Detenuta uccide figlia a Rebibbia, morte cerebrale per il fratellino. “Ora sono liberi”. Appello dei pm: “Il padre si faccia vivo”

Il piccolo di due anni, ricoverato al Bambino Gesù, è in condizioni disperate: i magistrati romani ora cercano il papà dei due bambini per autorizzare l’espianto degli organi. Sospesi i vertici del carcere femminile. Il ministro: “Sono stati fatti errori”. La donna parla col suo legale: “Ora loro sono fuori, sono in Paradiso

Sospensione per la direttrice della casa circondariale femminile di Roma-Rebibbia, Ida Del Grosso, per la sua vice, Gabriella Pedote, e per il vicecomandante del reparto di Polizia penitenziaria, Antonella Proietti.

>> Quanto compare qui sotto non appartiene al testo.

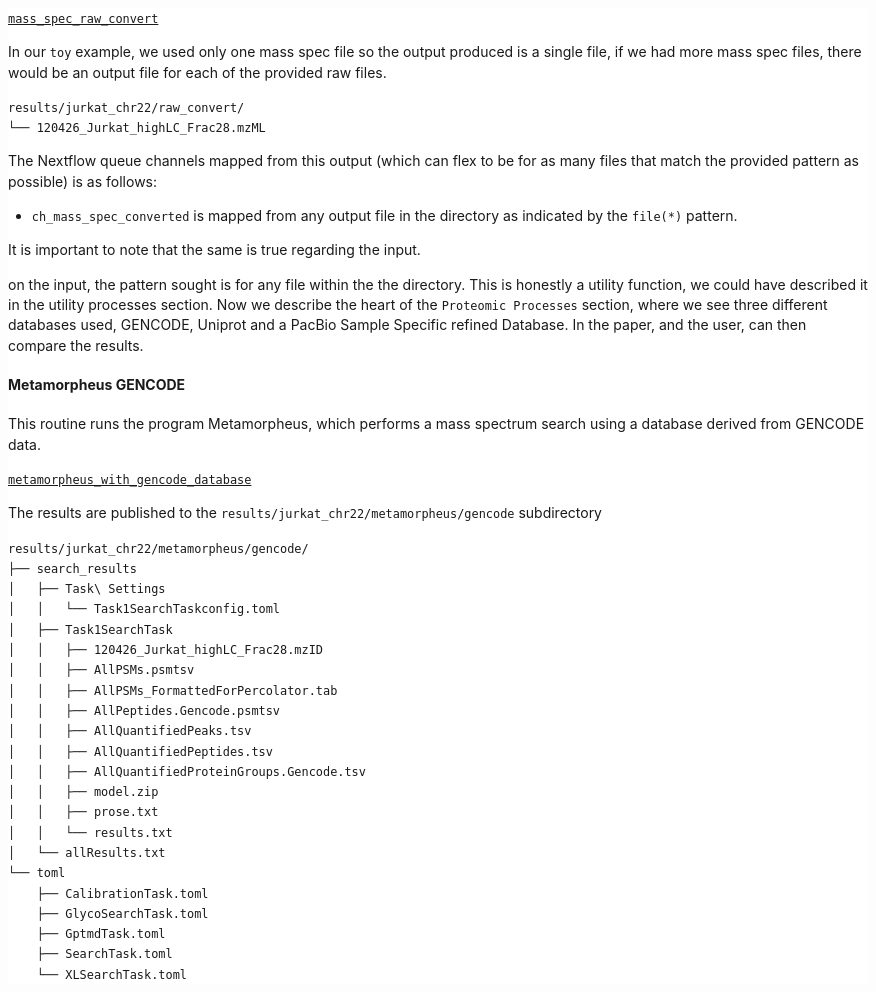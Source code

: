 [`mass_spec_raw_convert`](https://github.com/sheynkman-lab/Long-Read-Proteogenomics/blob/23e345dafb0ef90e479cac94a29e3d702472e370/main.nf#L1290-L1309)

In our `toy` example, we used only one mass spec file so the output produced is a single file, if we had more mass spec files, there would be an output file for each of the provided raw files.

```
results/jurkat_chr22/raw_convert/
└── 120426_Jurkat_highLC_Frac28.mzML
```

The Nextflow queue channels mapped from this output (which can flex to be for as many files that match the provided pattern as possible) is as follows:

* `ch_mass_spec_converted` is mapped from any output file in the directory as indicated by the `file(*)` pattern.

It is important to note that the same is true regarding the input.

on the input, the pattern sought is for any file within the the directory. This is honestly a utility function, we could have described it in the utility processes section. Now we describe the heart of the `Proteomic Processes` section, where we see three different databases used, GENCODE, Uniprot and a PacBio Sample Specific refined Database. In the paper, and the user, can then compare the results.

#### Metamorpheus GENCODE

This routine runs the program Metamorpheus, which performs a mass spectrum search using a database derived from GENCODE data.

[`metamorpheus_with_gencode_database`](https://github.com/sheynkman-lab/Long-Read-Proteogenomics/blob/23e345dafb0ef90e479cac94a29e3d702472e370/main.nf#L1329-L1363)

The results are published to the `results/jurkat_chr22/metamorpheus/gencode` subdirectory

```
results/jurkat_chr22/metamorpheus/gencode/
├── search_results
│   ├── Task\ Settings
│   │   └── Task1SearchTaskconfig.toml
│   ├── Task1SearchTask
│   │   ├── 120426_Jurkat_highLC_Frac28.mzID
│   │   ├── AllPSMs.psmtsv
│   │   ├── AllPSMs_FormattedForPercolator.tab
│   │   ├── AllPeptides.Gencode.psmtsv
│   │   ├── AllQuantifiedPeaks.tsv
│   │   ├── AllQuantifiedPeptides.tsv
│   │   ├── AllQuantifiedProteinGroups.Gencode.tsv
│   │   ├── model.zip
│   │   ├── prose.txt
│   │   └── results.txt
│   └── allResults.txt
└── toml
    ├── CalibrationTask.toml
    ├── GlycoSearchTask.toml
    ├── GptmdTask.toml
    ├── SearchTask.toml
    └── XLSearchTask.toml
```
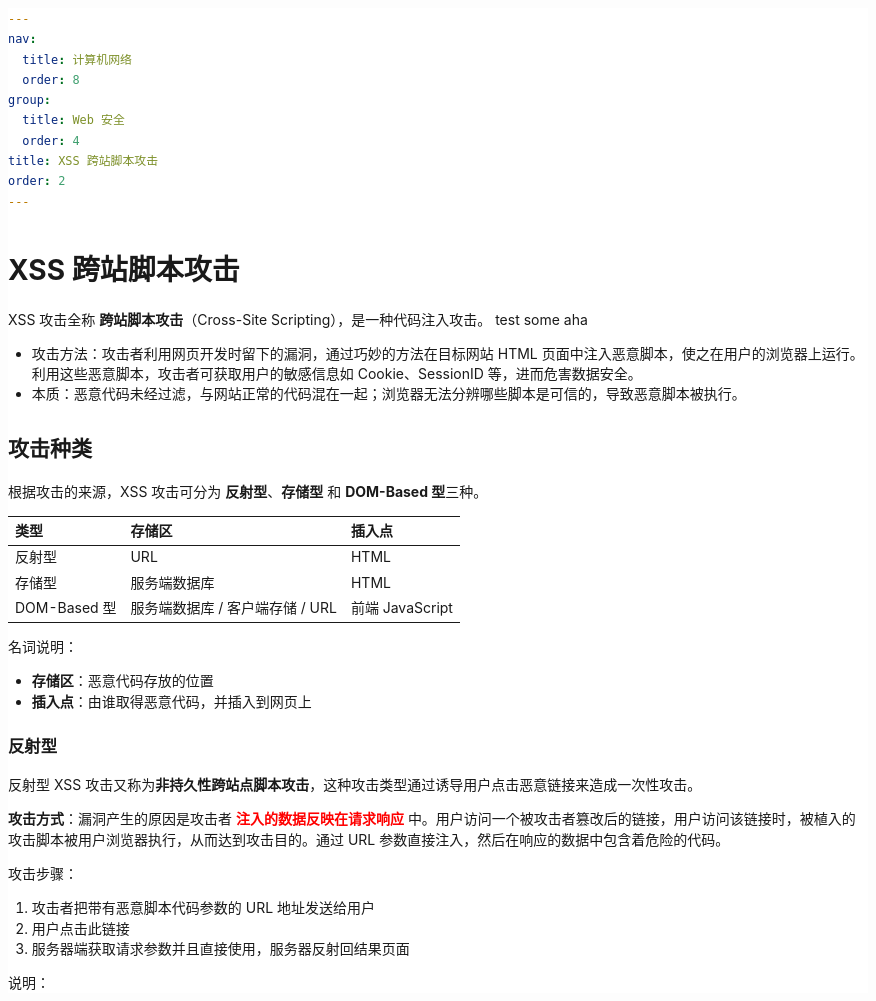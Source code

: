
 ```yaml
---
nav:
  title: 计算机网络
  order: 8
group:
  title: Web 安全
  order: 4
title: XSS 跨站脚本攻击
order: 2
---
```


# XSS 跨站脚本攻击

XSS 攻击全称 **跨站脚本攻击**（Cross-Site Scripting），是一种代码注入攻击。
test some aha

- 攻击方法：攻击者利用网页开发时留下的漏洞，通过巧妙的方法在目标网站 HTML 页面中注入恶意脚本，使之在用户的浏览器上运行。利用这些恶意脚本，攻击者可获取用户的敏感信息如 Cookie、SessionID 等，进而危害数据安全。
- 本质：恶意代码未经过滤，与网站正常的代码混在一起；浏览器无法分辨哪些脚本是可信的，导致恶意脚本被执行。

## 攻击种类

根据攻击的来源，XSS 攻击可分为 **反射型**、**存储型** 和 **DOM-Based 型**三种。

| 类型         | 存储区                          | 插入点          |
| :----------- | :------------------------------ | :-------------- |
| 反射型       | URL                             | HTML            |
| 存储型       | 服务端数据库                    | HTML            |
| DOM-Based 型 | 服务端数据库 / 客户端存储 / URL | 前端 JavaScript |

名词说明：

- **存储区**：恶意代码存放的位置
- **插入点**：由谁取得恶意代码，并插入到网页上

### 反射型

反射型 XSS 攻击又称为**非持久性跨站点脚本攻击**，这种攻击类型通过诱导用户点击恶意链接来造成一次性攻击。

**攻击方式**：漏洞产生的原因是攻击者 <strong style="color:red">注入的数据反映在请求响应</strong> 中。用户访问一个被攻击者篡改后的链接，用户访问该链接时，被植入的攻击脚本被用户浏览器执行，从而达到攻击目的。通过 URL 参数直接注入，然后在响应的数据中包含着危险的代码。

攻击步骤：

1. 攻击者把带有恶意脚本代码参数的 URL 地址发送给用户
2. 用户点击此链接
3. 服务器端获取请求参数并且直接使用，服务器反射回结果页面

说明：
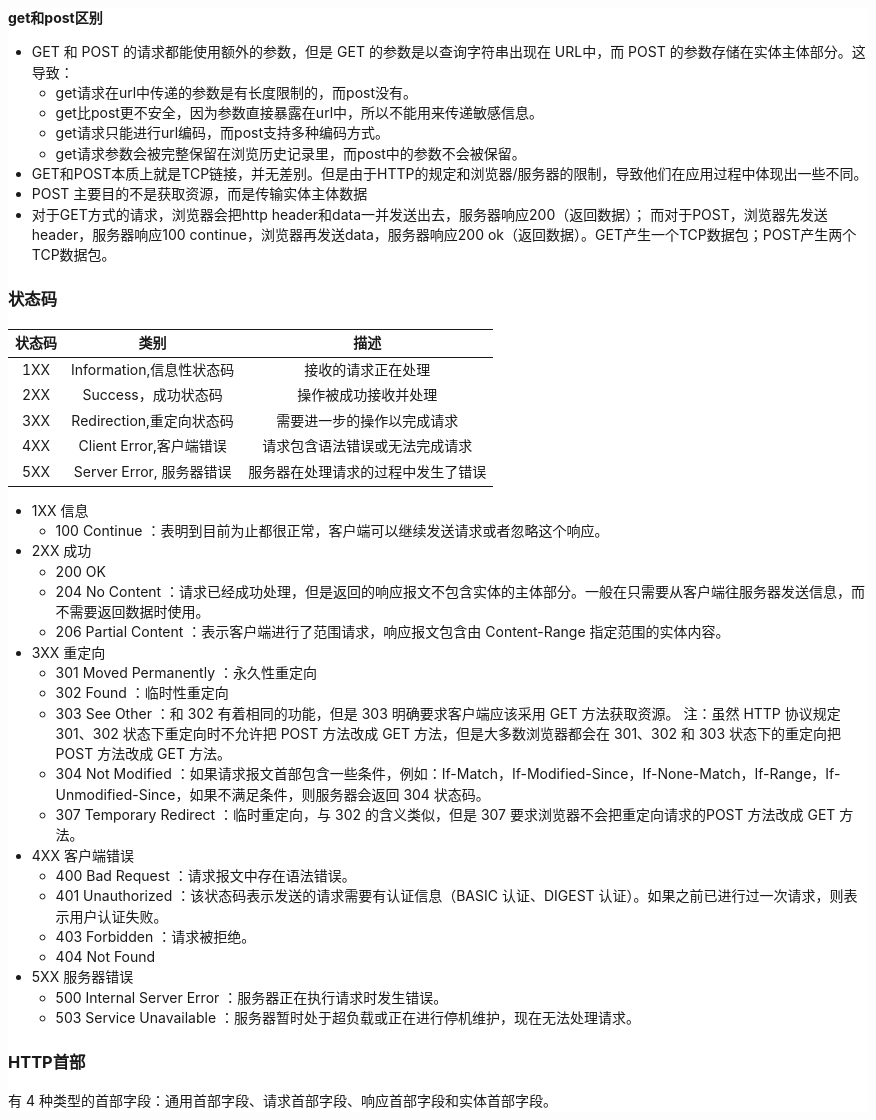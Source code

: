 **get和post区别**  
* GET 和 POST 的请求都能使用额外的参数，但是 GET 的参数是以查询字符串出现在 URL中，而 POST 的参数存储在实体主体部分。这导致：
    * get请求在url中传递的参数是有长度限制的，而post没有。 
    * get比post更不安全，因为参数直接暴露在url中，所以不能用来传递敏感信息。
    * get请求只能进行url编码，而post支持多种编码方式。 
    * get请求参数会被完整保留在浏览历史记录里，而post中的参数不会被保留。 
* GET和POST本质上就是TCP链接，并无差别。但是由于HTTP的规定和浏览器/服务器的限制，导致他们在应用过程中体现出一些不同。 
* POST 主要目的不是获取资源，而是传输实体主体数据
* 对于GET方式的请求，浏览器会把http header和data一并发送出去，服务器响应200（返回数据）； 而对于POST，浏览器先发送header，服务器响应100 continue，浏览器再发送data，服务器响应200 ok（返回数据）。GET产生一个TCP数据包；POST产生两个TCP数据包。 

### 状态码

|状态码|类别|描述|
|:---:|:--:|:---:|
|1XX|Information,信息性状态码|接收的请求正在处理|
|2XX|Success，成功状态码|操作被成功接收并处理|
|3XX|Redirection,重定向状态码|需要进一步的操作以完成请求|
|4XX|Client Error,客户端错误|请求包含语法错误或无法完成请求|
|5XX|Server Error, 服务器错误|服务器在处理请求的过程中发生了错误|

* 1XX 信息
    * 100 Continue ：表明到目前为止都很正常，客户端可以继续发送请求或者忽略这个响应。
* 2XX 成功
    * 200 OK
    * 204 No Content ：请求已经成功处理，但是返回的响应报文不包含实体的主体部分。一般在只需要从客户端往服务器发送信息，而不需要返回数据时使用。
    * 206 Partial Content ：表示客户端进行了范围请求，响应报文包含由 Content-Range 指定范围的实体内容。
* 3XX 重定向
    * 301 Moved Permanently ：永久性重定向
    * 302 Found ：临时性重定向
    * 303 See Other ：和 302 有着相同的功能，但是 303 明确要求客户端应该采用 GET 方法获取资源。
        注：虽然 HTTP 协议规定 301、302 状态下重定向时不允许把 POST 方法改成 GET 方法，但是大多数浏览器都会在 301、302 和 303 状态下的重定向把 POST 方法改成 GET 方法。
    * 304 Not Modified ：如果请求报文首部包含一些条件，例如：If-Match，If-Modified-Since，If-None-Match，If-Range，If-Unmodified-Since，如果不满足条件，则服务器会返回 304 状态码。
    * 307 Temporary Redirect ：临时重定向，与 302 的含义类似，但是 307 要求浏览器不会把重定向请求的POST 方法改成 GET 方法。
* 4XX 客户端错误   
    * 400 Bad Request ：请求报文中存在语法错误。
    * 401 Unauthorized ：该状态码表示发送的请求需要有认证信息（BASIC 认证、DIGEST 认证）。如果之前已进行过一次请求，则表示用户认证失败。
    * 403 Forbidden ：请求被拒绝。
    * 404 Not Found
* 5XX 服务器错误
    * 500 Internal Server Error ：服务器正在执行请求时发生错误。    
    * 503 Service Unavailable ：服务器暂时处于超负载或正在进行停机维护，现在无法处理请求。

### HTTP首部
有 4 种类型的首部字段：通用首部字段、请求首部字段、响应首部字段和实体首部字段。
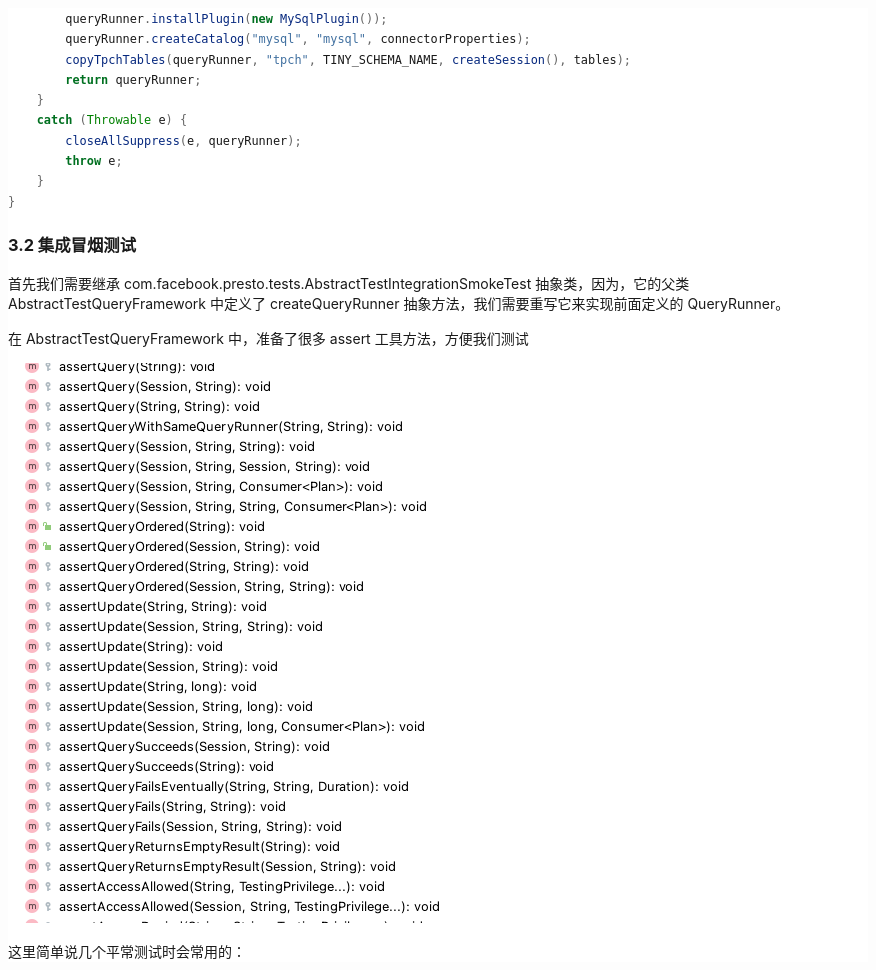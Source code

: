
 ```java
        queryRunner.installPlugin(new MySqlPlugin());
        queryRunner.createCatalog("mysql", "mysql", connectorProperties);
        copyTpchTables(queryRunner, "tpch", TINY_SCHEMA_NAME, createSession(), tables);
        return queryRunner;
    }
    catch (Throwable e) {
        closeAllSuppress(e, queryRunner);
        throw e;
    }
}
```


### 3.2 集成冒烟测试

首先我们需要继承 com.facebook.presto.tests.AbstractTestIntegrationSmokeTest 抽象类，因为，它的父类 AbstractTestQueryFramework 中定义了 createQueryRunner 抽象方法，我们需要重写它来实现前面定义的 QueryRunner。

在 AbstractTestQueryFramework 中，准备了很多 assert 工具方法，方便我们测试

![](vx_images/63885543587549.png)

这里简单说几个平常测试时会常用的：

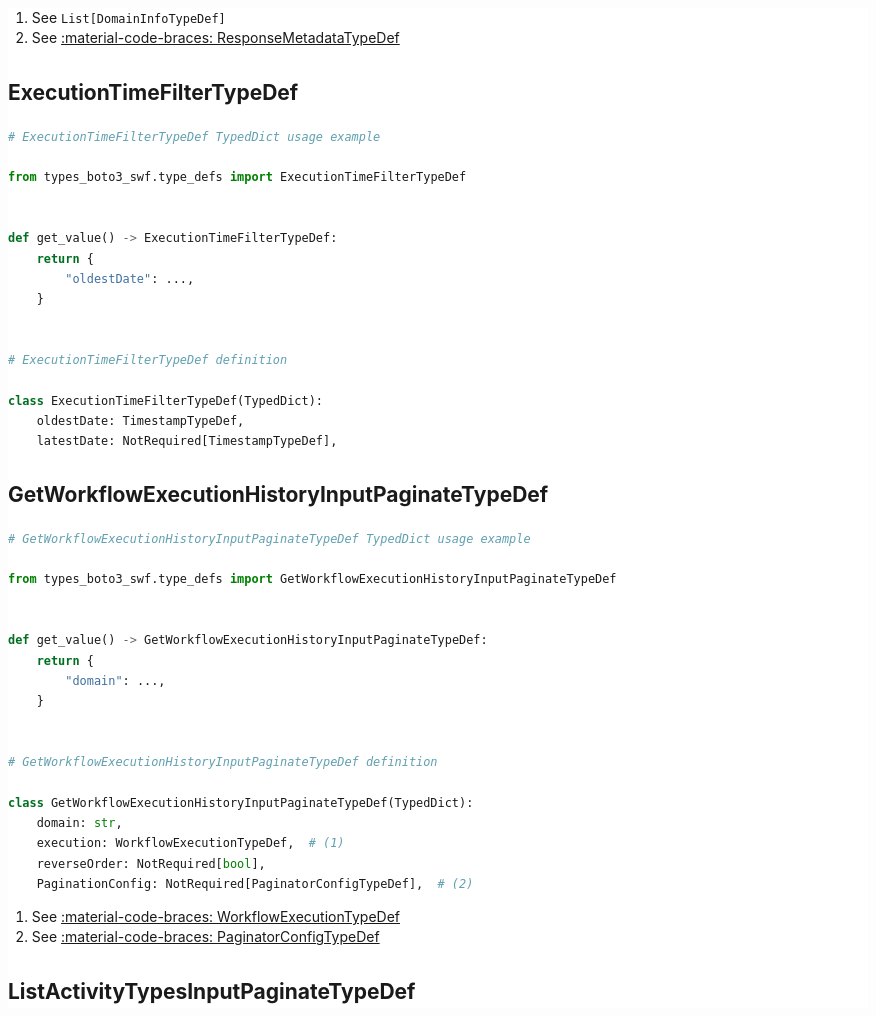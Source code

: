1. See `List[DomainInfoTypeDef]`
2. See [:material-code-braces: ResponseMetadataTypeDef](./type_defs.md#responsemetadatatypedef)

## ExecutionTimeFilterTypeDef

```python
# ExecutionTimeFilterTypeDef TypedDict usage example

from types_boto3_swf.type_defs import ExecutionTimeFilterTypeDef


def get_value() -> ExecutionTimeFilterTypeDef:
    return {
        "oldestDate": ...,
    }


# ExecutionTimeFilterTypeDef definition

class ExecutionTimeFilterTypeDef(TypedDict):
    oldestDate: TimestampTypeDef,
    latestDate: NotRequired[TimestampTypeDef],
```


## GetWorkflowExecutionHistoryInputPaginateTypeDef

```python
# GetWorkflowExecutionHistoryInputPaginateTypeDef TypedDict usage example

from types_boto3_swf.type_defs import GetWorkflowExecutionHistoryInputPaginateTypeDef


def get_value() -> GetWorkflowExecutionHistoryInputPaginateTypeDef:
    return {
        "domain": ...,
    }


# GetWorkflowExecutionHistoryInputPaginateTypeDef definition

class GetWorkflowExecutionHistoryInputPaginateTypeDef(TypedDict):
    domain: str,
    execution: WorkflowExecutionTypeDef,  # (1)
    reverseOrder: NotRequired[bool],
    PaginationConfig: NotRequired[PaginatorConfigTypeDef],  # (2)
```

1. See [:material-code-braces: WorkflowExecutionTypeDef](./type_defs.md#workflowexecutiontypedef)
2. See [:material-code-braces: PaginatorConfigTypeDef](./type_defs.md#paginatorconfigtypedef)

## ListActivityTypesInputPaginateTypeDef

È questa la decisione presa dal ministro della Giustizia, Alfonso Bonafede, in seguito ai fatti avvenuti ieri nel carcere romano dove una detenuta, Alice S., 33 anni, di nazionalità tedesca, ha ucciso la figlia neonata e ferito gravemente l’altro figlio di due anni gettandoli dalle scale interne del carcere. “E’ stata una tragedia ma se ho preso un provvedimento di sospensione rispetto ai vertici di quella sezione del carcere significa che ho ritenuto che siano stati fatti errori”, così Bonafede parlando su La7.

Tecnicamente, i provvedimenti sono stati adottati dal capo del Dipartimento dell’Amministrazione penitenziaria, Francesco Basentini. Da ieri, inoltre, è in corso un accertamento ispettivo da parte del Dap.

Intanto sono gravissime le condizioni del bimbo, che si chiama Divine, rimasto ferito gravemente dopo che la madre lo ha gettato dalle scale insieme alla sorellina Faith. “Le ultime indagini necessarie per la valutazione del quadro clinico hanno confermato la condizione di coma areflessico con elettroencefalogramma isoelettrico”, fanno sapere dell’ospedale Bambino Gesù. E i medici aggiungono: “È in programma l’avvio della procedura di accertamento di morte cerebrale”. Una procedura che si attiva quando non sembrano esserci più speranze di ripresa. Clinicamente morto dunque il piccolo che ha agonizzato per 24 ore.

L’appello dei magistrati: “Cerchiamo il padre”  I magistrati romani che si occupano del caso hanno lanciato un appello per trovare il padre dei piccoli. Qualora fosse dichiarata la morte cerebrale del bambino – nato a Monaco così come la sorellina – per poter autorizzare l’espianto degli organi serve il consenso del padre. La madre, però, non ha saputo o voluto fornire alcuna indicazione su dove poterlo rintracciare. Tutto quello che si sa è che l’uomo si chiama Ehis E., ed è di nazionalità nigeriana. Per il procuratore aggiunto Maria Monteleone e il pm Eleonora Fini ora la priorità è trovare il papà, in modo da salvare altre vite. L’uomo può contattare direttamente la direzione sanitaria del Bambino Gesù al numero 0668592424 o i carabinieri del nucleo investigativo di via In Selci al numero 0648942931 o al 112.

“I miei bambini adesso sono liberi, sono in Paradiso”. Con una lucidità terribile la donna ha spiegato così il suo gesto, parlando col suo avvocato Andrea Palmiero nel corso del colloquio avvenuto nel reparto di psichiatria dell’ospedale Pertini dove si trova piantonata da ieri. Secondo quanto riferisce il suo difensore, è apparsa del tutto consapevole del suo atroce gesto.  “Sapevo che ieri era in programma l’udienza davanti ai giudici del Riesame che dovevano discutere della mia posizione – avrebbe aggiunto parlando col suo legale – I miei figli intanto li ho liberati, adesso sono in Paradiso”.

La donna era stata arrestata il 28 agosto scorso a Roma perché trovata in possesso di 14 chilogrammi di marijuana. Nei suoi confronti era stato applicato l’arresto in flagranza di reato, misura che dovrà essere convalidata nei prossimi giorni dal gip.